• Source texts of formatted documents
====================

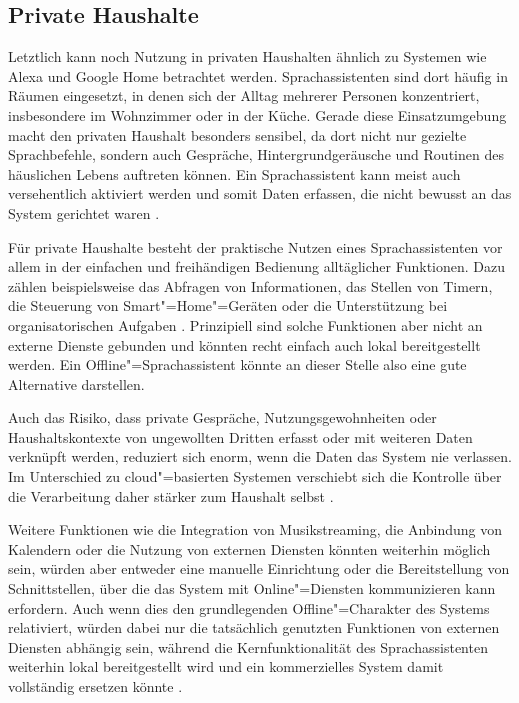 \subsection{Private Haushalte}
\label{subsec:Private_Haushalte}
Letztlich kann noch Nutzung in privaten Haushalten ähnlich zu Systemen wie Alexa und Google Home betrachtet werden. Sprachassistenten sind dort häufig in Räumen eingesetzt, in denen sich der Alltag mehrerer Personen konzentriert, insbesondere im Wohnzimmer oder in der Küche. Gerade diese Einsatzumgebung macht den privaten Haushalt besonders sensibel, da dort nicht nur gezielte Sprachbefehle, sondern auch Gespräche, Hintergrundgeräusche und Routinen des häuslichen Lebens auftreten können. Ein Sprachassistent kann meist auch versehentlich aktiviert werden und somit Daten erfassen, die nicht bewusst an das System gerichtet waren \autocite{imWohnzimmerKriegtDieSchonAllesMit}.

Für private Haushalte besteht der praktische Nutzen eines Sprachassistenten vor allem in der einfachen und freihändigen Bedienung alltäglicher Funktionen. Dazu zählen beispielsweise das Abfragen von Informationen, das Stellen von Timern, die Steuerung von Smart"=Home"=Geräten oder die Unterstützung bei organisatorischen Aufgaben \autocite{alexaKannIchDirVertrauen}. Prinzipiell sind solche Funktionen aber nicht an externe Dienste gebunden und könnten recht einfach auch lokal bereitgestellt werden. Ein Offline"=Sprachassistent könnte an dieser Stelle also eine gute Alternative darstellen.

Auch das Risiko, dass private Gespräche, Nutzungsgewohnheiten oder Haushaltskontexte von ungewollten Dritten erfasst oder mit weiteren Daten verknüpft werden, reduziert sich enorm, wenn die Daten das System nie verlassen. Im Unterschied zu cloud"=basierten Systemen verschiebt sich die Kontrolle über die Verarbeitung daher stärker zum Haushalt selbst \autocite{alexaKannIchDirVertrauen}.

Weitere Funktionen wie die Integration von Musikstreaming, die Anbindung von Kalendern oder die Nutzung von externen Diensten könnten weiterhin möglich sein, würden aber entweder eine manuelle Einrichtung oder die Bereitstellung von Schnittstellen, über die das System mit Online"=Diensten kommunizieren kann erfordern. Auch wenn dies den grundlegenden Offline"=Charakter des Systems relativiert, würden dabei nur die tatsächlich genutzten Funktionen von externen Diensten abhängig sein, während die Kernfunktionalität des Sprachassistenten weiterhin lokal bereitgestellt wird und ein kommerzielles System damit vollständig ersetzen könnte \autocite{alexaKannIchDirVertrauen}.

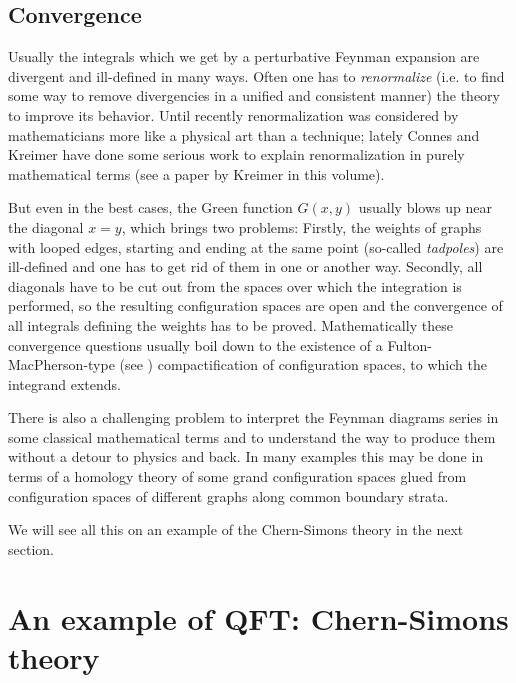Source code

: \documentclass[10pt]{amsart}
\theoremstyle{definition}
\theoremstyle{remark}
\newcommand{\R}{\mathbb R}
\begin{document}
\subsection{Convergence}
\label{sub:divergence}
Usually the integrals which we get by a perturbative Feynman
expansion are divergent and ill-defined in many ways. Often
one has to {\em renormalize} (i.e. to find some way to remove
divergencies in a unified and consistent manner) the theory to
improve its behavior. Until recently renormalization was considered
by mathematicians more like a physical art than a technique;
lately Connes and Kreimer \cite{CK} have done some serious work
to explain renormalization in purely mathematical terms
(see a paper by Kreimer in this volume).

But even in the best cases, the Green function $G(x,y)$ usually
blows up near the diagonal $x=y$, which brings two problems:
Firstly, the weights of graphs with looped edges, starting and
ending at the same point (so-called {\em tadpoles}) are ill-defined
and one has to get rid of them in one or another way. Secondly,
all diagonals have to be cut out from the spaces over which the
integration is performed, so the resulting configuration spaces
are open and the convergence of all integrals defining the weights
has to be proved. Mathematically these convergence questions
usually boil down to the existence of a Fulton-MacPherson-type (see
\cite{FMcP}) compactification of configuration spaces, to which
the integrand extends.

There is also a challenging problem to interpret the Feynman
diagrams series in some classical mathematical terms and to
understand the way to produce them without a detour to physics
and back. In many examples this may be done in terms of a
homology theory of some grand configuration spaces glued from
configuration spaces of different graphs along common boundary
strata.

We will see all this on an example of the Chern-Simons theory
in the next section.


\section{An example of QFT: Chern-Simons theory}
\label{sec:CS}
\end{document}
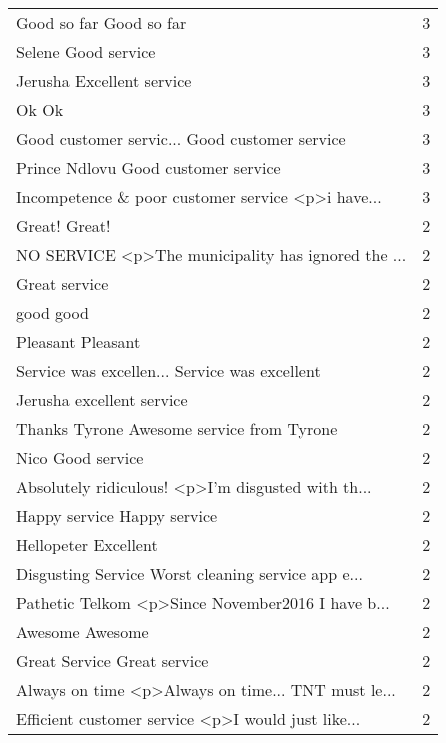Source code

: \begin{tabular}{lr}
Good so far Good so far                            &        3 \\
Selene Good service                                &        3 \\
Jerusha Excellent service                          &        3 \\
Ok Ok                                              &        3 \\
Good customer servic... Good customer service      &        3 \\
Prince Ndlovu Good customer service                &        3 \\
Incompetence \& poor customer service  <p>i have... &        3 \\
Great! Great!                                      &        2 \\
NO SERVICE <p>The municipality has ignored the ... &        2 \\
Great service                                      &        2 \\
good good                                          &        2 \\
Pleasant Pleasant                                  &        2 \\
Service was excellen... Service was excellent      &        2 \\
Jerusha excellent service                          &        2 \\
Thanks Tyrone Awesome service from Tyrone          &        2 \\
Nico Good service                                  &        2 \\
Absolutely ridiculous! <p>I'm disgusted with th... &        2 \\
Happy service Happy service                        &        2 \\
Hellopeter Excellent                               &        2 \\
Disgusting Service Worst cleaning service app e... &        2 \\
Pathetic Telkom  <p>Since November2016 I have b... &        2 \\
Awesome Awesome                                    &        2 \\
Great Service Great service                        &        2 \\
Always on time <p>Always on time... TNT must le... &        2 \\
Efficient customer service <p>I would just like... &        2 \\

\end{tabular}

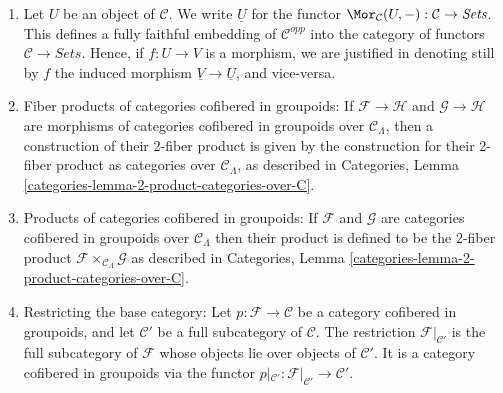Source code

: \begin{remarks}
\begin{enumerate}
to the category of categories cofibered in groupoids over $\mathcal{C}$.
We identify the category of functors with its image under this embedding.
Hence if $F : \mathcal{C} \to \textit{Sets}$ is a functor, we denote the
associated category cofibered in sets also by $F$; and if
$\varphi : F \to G$ is a morphism of functors, we denote still by $\varphi$
the corresponding morphism of categories cofibered in sets, and vice-versa.
See Categories, Section \ref{categories-section-fibred-in-sets}.
\item
\label{formal-defos-item-definition-yoneda}
Let $U$ be an object of $\mathcal{C}$.  We write $\underline{U}$ for the
functor
$\Mor_\mathcal{C}(U, -): \mathcal{C} \to
\textit{Sets}$.  This defines a fully faithful embedding of $\mathcal
C^{opp}$ into the category of functors $\mathcal{C} \to
\textit{Sets}$. Hence, if $f : U \to V$ is a morphism, we are
justified in denoting still by $f$ the induced morphism $\underline{V}
\to \underline{U}$, and vice-versa.
\item
\label{formal-defos-item-fibre-product}
Fiber products of categories cofibered in groupoids: If $\mathcal{F}
\to \mathcal{H}$ and $\mathcal{G} \to \mathcal{H}$ are morphisms
of categories cofibered in groupoids over $\mathcal{C}_\Lambda$, then a
construction of their 2-fiber product is given by the construction for their
2-fiber product as categories over $\mathcal{C}_\Lambda$, as described in
Categories, Lemma \ref{categories-lemma-2-product-categories-over-C}.
\item
\label{formal-defos-item-product}
Products of categories cofibered in groupoids: If $\mathcal{F}$ and
$\mathcal{G}$ are categories cofibered in groupoids over
$\mathcal{C}_\Lambda$ then their product is defined to be the $2$-fiber product
$\mathcal{F} \times_{\mathcal{C}_\Lambda} \mathcal{G}$ as described in
Categories, Lemma \ref{categories-lemma-2-product-categories-over-C}.
\item
\label{formal-defos-item-definition-restricting-base-category}
Restricting the base category: Let $p : \mathcal{F} \to \mathcal{C}$ be a
category cofibered in groupoids, and let $\mathcal{C}'$ be a full
subcategory of $\mathcal{C}$. The restriction $\mathcal{F}|_{\mathcal{C}'}$
is the full subcategory of $\mathcal{F}$ whose objects lie over
objects of $\mathcal{C}'$. It is a category cofibered in groupoids via
the functor
$p|_{\mathcal{C}'}: \mathcal{F}|_{\mathcal{C}'} \to \mathcal{C}'$.
\end{enumerate}
\end{remarks}


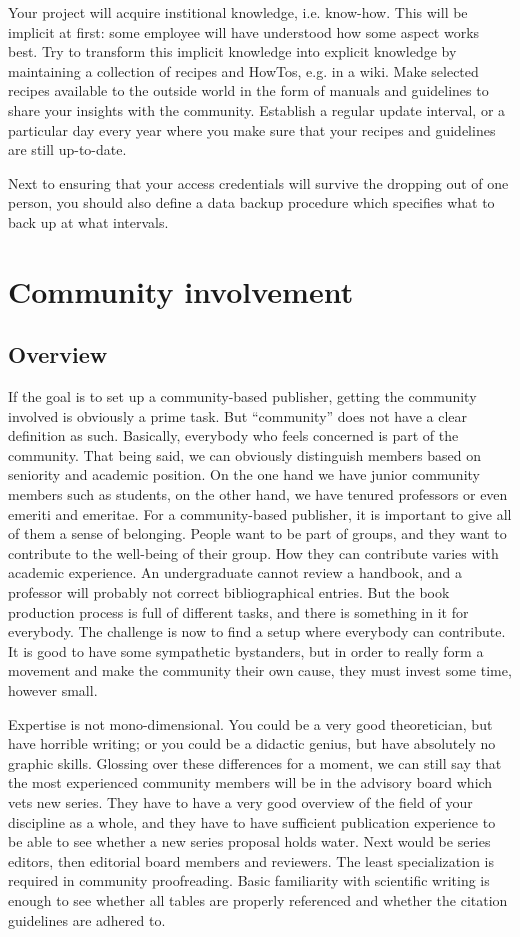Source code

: \documentclass[nonflat,smallfont
]{langsci/langscibook}
\begin{document}
Your project will acquire institional knowledge, i.e. know-how. This will be implicit at first: some employee will have understood how some aspect works best. Try to transform this implicit knowledge into explicit knowledge by maintaining a collection of recipes and HowTos, e.g. in  a wiki. Make selected recipes available to the outside world in the form of manuals and guidelines to share your insights with the community. Establish a regular update interval, or a particular day every year where you make sure that your recipes and guidelines are still up-to-date. 

Next to ensuring that your access credentials will survive the dropping out of one person, you should also define a data backup procedure which specifies what to back up at what intervals. 


\section{Community involvement}\label{sec:community}
\subsection{Overview}
If the goal is to set up a community-based publisher, getting the community involved is obviously a prime task. But ``community'' does not have a clear definition as such. Basically, everybody who feels concerned is part of the community. That being said, we can obviously distinguish members based on seniority and academic position. On the one hand we have junior community members such as students, on the other hand, we have tenured professors or even emeriti and emeritae. For a community-based publisher, it is important to give all of them a sense of belonging.  People want to be part of groups, and they want to contribute to the well-being of their group. How they can contribute varies with academic experience. An undergraduate cannot review a handbook, and a professor will probably not correct bibliographical entries. But the book production process is full of different tasks, and there is something in it for everybody. The challenge is now to find a setup where everybody can contribute. It is good to have some sympathetic bystanders, but in order to really form a movement and make the community their own cause, they must invest some time, however small. 

Expertise is not mono-dimensional. You could be a very good theoretician, but have horrible writing; or you could be a didactic genius, but have absolutely no graphic skills. Glossing over these differences for a moment, we can still say that the most experienced community members will be in the advisory board which vets new series. They have to have a very good overview of the field of your discipline as a whole, and they have to have sufficient publication experience to be able to see whether a new series proposal holds water. Next would be series editors, then editorial board members and reviewers. The least specialization is required in community proofreading. Basic familiarity with scientific writing is enough to see whether all tables are properly referenced and whether the citation guidelines are adhered to. 
\end{document}
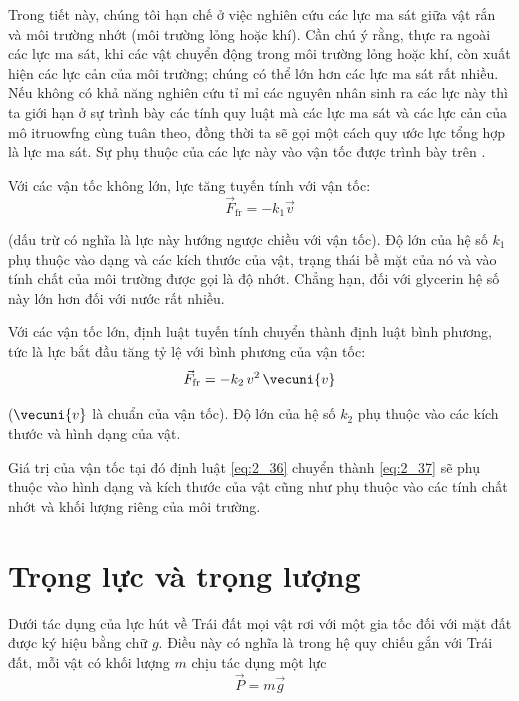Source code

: Trong tiết này, chúng tôi hạn chế ở việc nghiên cứu các lực ma sát giữa vật rắn và môi trường nhớt (môi trường lỏng hoặc khí). Cần chú ý rằng, thực ra ngoài các lực ma sát, khi các vật chuyển động trong môi trường lỏng hoặc khí, còn xuất hiện các lực cản của môi trường; chúng có thể lớn hơn các lực ma sát rất nhiều. Nếu không có khả năng nghiên cứu tỉ mỉ các nguyên nhân sinh ra các lực này thì ta giới hạn ở sự trình bày các tính quy luật mà các lực ma sát và các lực cản của mô itruowfng cùng tuân theo, đồng thời ta sẽ gọi một cách quy ước lực tổng hợp là lực ma sát. Sự phụ thuộc của các lực này vào vận tốc được trình bày trên .

Với các vận tốc không lớn, lực tăng tuyến tính với vận tốc:
\begin{equation}\label{eq:2_36}
\vec{F}_{\text{fr}} = -k_1 \vec{v}
\end{equation}

\noindent
(dấu trừ có nghĩa là lực này hướng ngược chiều với vận tốc). Độ lớn của hệ số $k_1$ phụ thuộc vào dạng và các kích thước của vật, trạng thái bề mặt của nó và vào tính chất của môi trường được gọi là độ nhớt. Chẳng hạn, đối với glycerin hệ số này lớn hơn đối với nước rất nhiều.

Với các vận tốc lớn, định luật tuyến tính chuyển thành định luật bình phương, tức là lực bắt đầu tăng tỷ lệ với bình phương của vận tốc:
\begin{equation}\label{eq:2_37}
\vec{F}_{\text{fr}} = -k_2\, v^2\, \vecuni{v}
\end{equation}

\noindent
($\vecuni{v}$ là chuẩn của vận tốc). Độ lớn của hệ số $k_2$ phụ thuộc vào các kích thước và hình dạng của vật.

Giá trị của vận tốc tại đó định luật \eqref{eq:2_36} chuyển thành \eqref{eq:2_37} sẽ phụ thuộc vào hình dạng và kích thước của vật cũng như phụ thuộc vào các tính chất nhớt và khối lượng riêng của môi trường.

\section{Trọng lực và trọng lượng}\label{sec:2_11}

Dưới tác dụng của lực hút về Trái đất mọi vật rơi với một gia tốc đối với mặt đất được ký hiệu bằng chữ $g$. Điều này có nghĩa là trong hệ quy chiếu gắn với Trái đất, mỗi vật có khối lượng $m$ chịu tác dụng một lực
\begin{equation}\label{eq:2_38}
\vec{P} = m\vec{g}
\end{equation}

====================

Write out exactly those lines running from the line with "Dưới tác dụng" to the end of the data above, the first and last included.

• Your solution
Dưới tác dụng của lực hút về Trái đất mọi vật rơi với một gia tốc đối với mặt đất được ký hiệu bằng chữ $g$. Điều này có nghĩa là trong hệ quy chiếu gắn với Trái đất, mỗi vật có khối lượng $m$ chịu tác dụng một lực
\begin{equation}\label{eq:2_38}
\vec{P} = m\vec{g}
\end{equation}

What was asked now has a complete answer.